## Your objective
Scan the entries below for the word "Github", then copy each line that holds it.

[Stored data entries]
▬▬▬▬▬▬▬▬▬▬

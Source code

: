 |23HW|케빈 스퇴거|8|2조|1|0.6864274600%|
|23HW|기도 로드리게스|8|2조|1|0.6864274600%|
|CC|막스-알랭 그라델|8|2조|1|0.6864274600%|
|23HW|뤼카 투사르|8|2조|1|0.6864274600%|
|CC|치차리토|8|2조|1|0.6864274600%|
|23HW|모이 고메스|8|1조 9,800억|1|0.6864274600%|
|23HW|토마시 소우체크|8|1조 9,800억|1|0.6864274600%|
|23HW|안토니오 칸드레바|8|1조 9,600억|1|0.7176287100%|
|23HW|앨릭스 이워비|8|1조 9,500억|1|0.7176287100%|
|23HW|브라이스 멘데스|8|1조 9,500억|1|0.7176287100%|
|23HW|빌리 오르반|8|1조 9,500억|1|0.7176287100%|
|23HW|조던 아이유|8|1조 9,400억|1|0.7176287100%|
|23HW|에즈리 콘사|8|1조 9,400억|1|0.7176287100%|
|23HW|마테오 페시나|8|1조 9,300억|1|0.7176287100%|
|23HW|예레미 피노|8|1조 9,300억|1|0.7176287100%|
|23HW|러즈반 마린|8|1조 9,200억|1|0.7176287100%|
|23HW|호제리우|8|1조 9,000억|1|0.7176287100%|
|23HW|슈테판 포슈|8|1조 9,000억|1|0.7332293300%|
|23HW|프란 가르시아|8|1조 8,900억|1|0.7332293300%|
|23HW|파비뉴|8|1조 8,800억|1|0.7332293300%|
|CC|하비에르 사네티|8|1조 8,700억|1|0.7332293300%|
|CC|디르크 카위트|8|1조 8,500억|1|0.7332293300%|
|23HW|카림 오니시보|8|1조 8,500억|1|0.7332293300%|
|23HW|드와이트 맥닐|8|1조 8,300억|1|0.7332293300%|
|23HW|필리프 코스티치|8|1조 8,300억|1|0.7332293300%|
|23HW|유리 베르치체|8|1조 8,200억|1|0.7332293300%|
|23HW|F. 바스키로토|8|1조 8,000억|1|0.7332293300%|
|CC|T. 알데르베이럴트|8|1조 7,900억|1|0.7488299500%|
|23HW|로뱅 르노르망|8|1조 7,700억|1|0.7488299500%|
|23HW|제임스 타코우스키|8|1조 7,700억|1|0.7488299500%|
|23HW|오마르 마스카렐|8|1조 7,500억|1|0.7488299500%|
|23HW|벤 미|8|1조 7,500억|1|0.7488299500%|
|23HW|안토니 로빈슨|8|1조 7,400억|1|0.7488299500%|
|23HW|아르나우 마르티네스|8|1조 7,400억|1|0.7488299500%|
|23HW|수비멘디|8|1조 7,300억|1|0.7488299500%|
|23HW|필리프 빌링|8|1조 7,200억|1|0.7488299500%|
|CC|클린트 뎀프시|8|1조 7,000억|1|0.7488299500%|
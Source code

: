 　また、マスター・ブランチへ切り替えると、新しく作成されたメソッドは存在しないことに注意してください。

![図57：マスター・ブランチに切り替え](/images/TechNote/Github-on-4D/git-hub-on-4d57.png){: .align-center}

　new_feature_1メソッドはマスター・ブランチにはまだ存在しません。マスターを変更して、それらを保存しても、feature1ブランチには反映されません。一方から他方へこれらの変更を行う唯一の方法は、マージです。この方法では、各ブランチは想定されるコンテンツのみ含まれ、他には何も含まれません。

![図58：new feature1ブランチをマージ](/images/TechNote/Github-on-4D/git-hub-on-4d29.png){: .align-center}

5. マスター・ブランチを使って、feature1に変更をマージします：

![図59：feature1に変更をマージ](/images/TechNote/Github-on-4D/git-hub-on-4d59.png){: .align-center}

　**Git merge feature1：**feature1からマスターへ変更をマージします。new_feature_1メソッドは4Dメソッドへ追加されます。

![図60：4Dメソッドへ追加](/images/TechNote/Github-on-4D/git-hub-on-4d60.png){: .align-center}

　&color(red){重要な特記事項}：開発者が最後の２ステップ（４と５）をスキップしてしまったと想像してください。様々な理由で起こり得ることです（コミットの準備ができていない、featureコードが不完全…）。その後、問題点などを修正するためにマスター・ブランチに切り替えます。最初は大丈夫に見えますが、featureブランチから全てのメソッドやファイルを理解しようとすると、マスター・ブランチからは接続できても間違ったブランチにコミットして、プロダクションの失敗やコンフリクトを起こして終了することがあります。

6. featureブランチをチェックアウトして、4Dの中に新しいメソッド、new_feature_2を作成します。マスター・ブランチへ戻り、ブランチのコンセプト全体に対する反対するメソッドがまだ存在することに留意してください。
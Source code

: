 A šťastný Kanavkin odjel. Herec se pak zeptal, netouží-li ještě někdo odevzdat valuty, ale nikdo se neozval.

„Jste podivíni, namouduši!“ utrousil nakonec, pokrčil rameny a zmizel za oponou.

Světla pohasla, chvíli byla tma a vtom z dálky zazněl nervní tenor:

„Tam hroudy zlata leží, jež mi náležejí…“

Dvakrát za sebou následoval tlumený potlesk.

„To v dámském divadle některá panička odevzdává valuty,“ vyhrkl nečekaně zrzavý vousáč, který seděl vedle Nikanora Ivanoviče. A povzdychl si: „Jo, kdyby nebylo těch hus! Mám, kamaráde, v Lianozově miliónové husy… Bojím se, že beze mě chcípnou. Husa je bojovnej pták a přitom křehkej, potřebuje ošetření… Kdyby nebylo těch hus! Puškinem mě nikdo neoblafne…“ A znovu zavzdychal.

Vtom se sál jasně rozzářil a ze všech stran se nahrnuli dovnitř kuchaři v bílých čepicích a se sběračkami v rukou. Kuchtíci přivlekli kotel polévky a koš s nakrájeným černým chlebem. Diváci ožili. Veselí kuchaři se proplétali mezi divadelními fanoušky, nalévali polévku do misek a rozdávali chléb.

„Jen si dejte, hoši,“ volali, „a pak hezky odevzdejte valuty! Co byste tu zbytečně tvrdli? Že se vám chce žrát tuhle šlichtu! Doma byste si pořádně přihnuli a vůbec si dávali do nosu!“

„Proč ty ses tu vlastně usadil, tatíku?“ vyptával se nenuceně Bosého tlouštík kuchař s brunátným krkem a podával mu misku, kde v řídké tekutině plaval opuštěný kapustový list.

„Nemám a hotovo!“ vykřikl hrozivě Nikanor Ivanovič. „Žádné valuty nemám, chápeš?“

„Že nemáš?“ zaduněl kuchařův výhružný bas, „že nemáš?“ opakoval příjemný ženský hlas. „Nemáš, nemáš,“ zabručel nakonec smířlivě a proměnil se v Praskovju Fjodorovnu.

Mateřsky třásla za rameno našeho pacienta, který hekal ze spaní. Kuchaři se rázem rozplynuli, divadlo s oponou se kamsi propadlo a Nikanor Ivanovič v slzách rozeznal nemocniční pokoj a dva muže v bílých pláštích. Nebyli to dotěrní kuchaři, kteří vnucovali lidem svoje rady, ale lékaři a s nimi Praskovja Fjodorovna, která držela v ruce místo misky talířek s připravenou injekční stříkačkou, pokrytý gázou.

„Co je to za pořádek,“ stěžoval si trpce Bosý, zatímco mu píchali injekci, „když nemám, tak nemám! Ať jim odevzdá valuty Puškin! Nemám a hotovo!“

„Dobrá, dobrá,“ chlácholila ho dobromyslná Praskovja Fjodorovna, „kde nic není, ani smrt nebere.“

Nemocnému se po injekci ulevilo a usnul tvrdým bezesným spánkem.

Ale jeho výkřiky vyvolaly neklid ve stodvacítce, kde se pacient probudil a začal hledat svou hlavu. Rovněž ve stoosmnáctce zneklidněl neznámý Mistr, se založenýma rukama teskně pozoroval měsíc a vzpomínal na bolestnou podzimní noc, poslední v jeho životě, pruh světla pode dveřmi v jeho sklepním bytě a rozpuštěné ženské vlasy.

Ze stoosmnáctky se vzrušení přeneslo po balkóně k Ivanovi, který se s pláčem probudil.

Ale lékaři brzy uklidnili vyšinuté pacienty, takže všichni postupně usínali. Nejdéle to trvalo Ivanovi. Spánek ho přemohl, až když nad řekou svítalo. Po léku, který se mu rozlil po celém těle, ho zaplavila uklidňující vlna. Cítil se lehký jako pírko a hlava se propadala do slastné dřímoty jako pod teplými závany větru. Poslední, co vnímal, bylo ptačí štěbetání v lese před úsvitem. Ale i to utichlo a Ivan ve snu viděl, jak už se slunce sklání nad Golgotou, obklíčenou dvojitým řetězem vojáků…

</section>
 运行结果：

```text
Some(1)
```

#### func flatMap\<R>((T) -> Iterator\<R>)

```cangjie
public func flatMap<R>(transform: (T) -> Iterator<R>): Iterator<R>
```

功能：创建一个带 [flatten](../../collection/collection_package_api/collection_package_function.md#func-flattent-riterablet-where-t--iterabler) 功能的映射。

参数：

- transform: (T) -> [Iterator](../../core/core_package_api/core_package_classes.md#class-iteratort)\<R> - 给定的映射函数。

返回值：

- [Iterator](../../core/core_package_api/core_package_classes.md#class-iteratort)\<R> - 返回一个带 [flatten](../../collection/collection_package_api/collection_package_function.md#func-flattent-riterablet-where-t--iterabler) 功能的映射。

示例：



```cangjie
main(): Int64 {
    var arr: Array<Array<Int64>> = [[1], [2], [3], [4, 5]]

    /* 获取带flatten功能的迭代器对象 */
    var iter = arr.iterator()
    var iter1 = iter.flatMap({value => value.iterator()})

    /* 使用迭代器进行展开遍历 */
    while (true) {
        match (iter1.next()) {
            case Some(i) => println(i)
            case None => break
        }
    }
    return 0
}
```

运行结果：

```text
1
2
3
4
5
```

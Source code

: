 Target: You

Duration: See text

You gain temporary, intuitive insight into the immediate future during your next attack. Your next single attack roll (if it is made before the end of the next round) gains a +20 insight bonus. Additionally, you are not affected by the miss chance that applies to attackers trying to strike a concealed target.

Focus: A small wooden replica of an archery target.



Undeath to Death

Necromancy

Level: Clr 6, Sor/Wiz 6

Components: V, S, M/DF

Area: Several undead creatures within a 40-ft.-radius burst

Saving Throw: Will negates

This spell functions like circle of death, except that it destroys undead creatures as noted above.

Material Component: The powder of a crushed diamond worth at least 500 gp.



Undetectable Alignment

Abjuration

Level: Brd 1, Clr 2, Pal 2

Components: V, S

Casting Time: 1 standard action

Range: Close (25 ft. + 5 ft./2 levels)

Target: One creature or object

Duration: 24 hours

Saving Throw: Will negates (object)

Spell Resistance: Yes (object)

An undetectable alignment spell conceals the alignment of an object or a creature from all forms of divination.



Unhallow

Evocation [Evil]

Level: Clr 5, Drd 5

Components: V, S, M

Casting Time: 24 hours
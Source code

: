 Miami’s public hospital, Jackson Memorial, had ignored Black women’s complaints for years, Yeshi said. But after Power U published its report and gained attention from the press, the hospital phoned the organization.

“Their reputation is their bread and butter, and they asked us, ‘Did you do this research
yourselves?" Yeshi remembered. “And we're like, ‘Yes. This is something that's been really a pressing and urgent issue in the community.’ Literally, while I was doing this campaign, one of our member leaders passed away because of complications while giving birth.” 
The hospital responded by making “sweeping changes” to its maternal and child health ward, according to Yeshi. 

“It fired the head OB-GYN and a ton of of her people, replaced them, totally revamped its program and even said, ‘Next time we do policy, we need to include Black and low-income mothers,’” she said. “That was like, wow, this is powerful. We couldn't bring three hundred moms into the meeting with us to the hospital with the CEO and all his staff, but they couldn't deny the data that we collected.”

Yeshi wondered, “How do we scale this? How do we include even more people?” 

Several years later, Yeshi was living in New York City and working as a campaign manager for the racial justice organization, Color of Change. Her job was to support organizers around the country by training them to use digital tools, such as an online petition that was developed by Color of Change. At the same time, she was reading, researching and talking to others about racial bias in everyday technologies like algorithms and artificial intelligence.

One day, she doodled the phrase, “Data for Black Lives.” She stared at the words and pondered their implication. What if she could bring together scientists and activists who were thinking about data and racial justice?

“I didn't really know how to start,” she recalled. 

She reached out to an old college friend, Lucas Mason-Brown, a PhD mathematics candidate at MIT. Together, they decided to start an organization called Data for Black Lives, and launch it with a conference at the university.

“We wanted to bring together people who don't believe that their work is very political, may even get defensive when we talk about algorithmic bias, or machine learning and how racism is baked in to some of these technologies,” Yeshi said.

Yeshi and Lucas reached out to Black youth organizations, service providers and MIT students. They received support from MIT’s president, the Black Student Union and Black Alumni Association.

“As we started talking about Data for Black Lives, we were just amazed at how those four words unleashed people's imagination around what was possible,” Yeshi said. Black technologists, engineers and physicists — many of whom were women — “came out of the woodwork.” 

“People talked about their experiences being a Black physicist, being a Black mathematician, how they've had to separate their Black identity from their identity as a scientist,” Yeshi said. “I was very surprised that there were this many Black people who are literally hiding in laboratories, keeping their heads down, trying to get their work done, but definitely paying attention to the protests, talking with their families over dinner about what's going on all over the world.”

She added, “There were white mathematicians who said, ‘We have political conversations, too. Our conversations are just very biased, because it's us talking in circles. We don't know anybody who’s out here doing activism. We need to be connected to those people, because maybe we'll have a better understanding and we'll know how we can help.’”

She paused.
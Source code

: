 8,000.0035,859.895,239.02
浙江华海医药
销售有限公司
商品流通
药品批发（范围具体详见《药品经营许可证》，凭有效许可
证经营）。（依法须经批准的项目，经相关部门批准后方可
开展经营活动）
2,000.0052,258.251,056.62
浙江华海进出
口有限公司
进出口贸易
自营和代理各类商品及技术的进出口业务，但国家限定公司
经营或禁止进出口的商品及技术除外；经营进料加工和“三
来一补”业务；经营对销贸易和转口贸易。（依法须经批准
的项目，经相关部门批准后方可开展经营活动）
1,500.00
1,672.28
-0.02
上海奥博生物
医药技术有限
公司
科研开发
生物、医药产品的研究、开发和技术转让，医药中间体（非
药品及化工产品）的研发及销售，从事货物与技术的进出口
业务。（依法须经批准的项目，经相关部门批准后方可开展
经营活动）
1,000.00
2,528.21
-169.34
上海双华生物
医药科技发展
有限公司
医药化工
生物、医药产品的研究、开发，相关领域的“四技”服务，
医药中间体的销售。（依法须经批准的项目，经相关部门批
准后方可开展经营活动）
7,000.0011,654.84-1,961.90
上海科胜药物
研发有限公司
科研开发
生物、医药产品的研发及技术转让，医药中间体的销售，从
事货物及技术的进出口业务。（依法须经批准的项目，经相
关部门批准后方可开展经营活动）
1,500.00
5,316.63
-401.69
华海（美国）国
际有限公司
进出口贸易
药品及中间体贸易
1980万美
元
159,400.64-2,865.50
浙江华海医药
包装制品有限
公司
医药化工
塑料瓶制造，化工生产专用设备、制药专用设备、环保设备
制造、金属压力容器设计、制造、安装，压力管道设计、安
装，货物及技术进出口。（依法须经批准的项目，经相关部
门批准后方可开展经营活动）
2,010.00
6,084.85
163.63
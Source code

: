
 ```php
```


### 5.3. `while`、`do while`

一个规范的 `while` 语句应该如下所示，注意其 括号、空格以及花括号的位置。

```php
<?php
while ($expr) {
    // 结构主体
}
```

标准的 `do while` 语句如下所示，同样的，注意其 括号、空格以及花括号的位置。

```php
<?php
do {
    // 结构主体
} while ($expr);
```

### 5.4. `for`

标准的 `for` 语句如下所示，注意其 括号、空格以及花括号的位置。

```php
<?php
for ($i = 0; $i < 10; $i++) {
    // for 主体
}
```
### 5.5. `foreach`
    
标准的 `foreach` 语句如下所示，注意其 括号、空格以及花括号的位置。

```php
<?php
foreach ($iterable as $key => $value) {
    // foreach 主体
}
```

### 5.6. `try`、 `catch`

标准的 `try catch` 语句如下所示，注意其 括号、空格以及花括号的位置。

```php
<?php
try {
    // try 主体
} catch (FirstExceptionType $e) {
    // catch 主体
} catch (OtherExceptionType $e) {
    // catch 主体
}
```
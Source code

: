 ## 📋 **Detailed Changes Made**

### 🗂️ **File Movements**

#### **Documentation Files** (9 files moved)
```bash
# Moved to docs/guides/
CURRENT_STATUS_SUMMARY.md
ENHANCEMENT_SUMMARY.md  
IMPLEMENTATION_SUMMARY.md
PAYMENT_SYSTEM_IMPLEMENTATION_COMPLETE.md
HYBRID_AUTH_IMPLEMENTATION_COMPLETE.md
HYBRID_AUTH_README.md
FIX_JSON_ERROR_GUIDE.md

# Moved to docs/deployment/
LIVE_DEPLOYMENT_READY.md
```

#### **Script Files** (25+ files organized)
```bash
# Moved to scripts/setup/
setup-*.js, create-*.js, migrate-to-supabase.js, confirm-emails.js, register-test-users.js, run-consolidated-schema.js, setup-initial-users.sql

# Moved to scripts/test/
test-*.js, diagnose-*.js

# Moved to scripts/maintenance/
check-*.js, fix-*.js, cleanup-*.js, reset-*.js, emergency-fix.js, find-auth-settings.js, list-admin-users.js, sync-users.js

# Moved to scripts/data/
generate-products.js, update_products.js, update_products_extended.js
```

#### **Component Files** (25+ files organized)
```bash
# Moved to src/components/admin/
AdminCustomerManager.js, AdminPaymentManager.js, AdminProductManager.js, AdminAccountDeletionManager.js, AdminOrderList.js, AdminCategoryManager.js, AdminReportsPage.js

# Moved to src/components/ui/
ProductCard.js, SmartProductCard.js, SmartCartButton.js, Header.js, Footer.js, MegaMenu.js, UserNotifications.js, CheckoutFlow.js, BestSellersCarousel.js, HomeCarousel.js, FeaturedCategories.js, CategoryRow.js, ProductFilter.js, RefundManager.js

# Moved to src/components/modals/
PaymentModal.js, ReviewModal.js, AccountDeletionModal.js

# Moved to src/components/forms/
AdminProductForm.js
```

▬▬▬▬▬▬▬▬▬▬

## Worked solution
![図57：マスター・ブランチに切り替え](/images/TechNote/Github-on-4D/git-hub-on-4d57.png){: .align-center}
![図58：new feature1ブランチをマージ](/images/TechNote/Github-on-4D/git-hub-on-4d29.png){: .align-center}
![図59：feature1に変更をマージ](/images/TechNote/Github-on-4D/git-hub-on-4d59.png){: .align-center}
![図60：4Dメソッドへ追加](/images/TechNote/Github-on-4D/git-hub-on-4d60.png){: .align-center}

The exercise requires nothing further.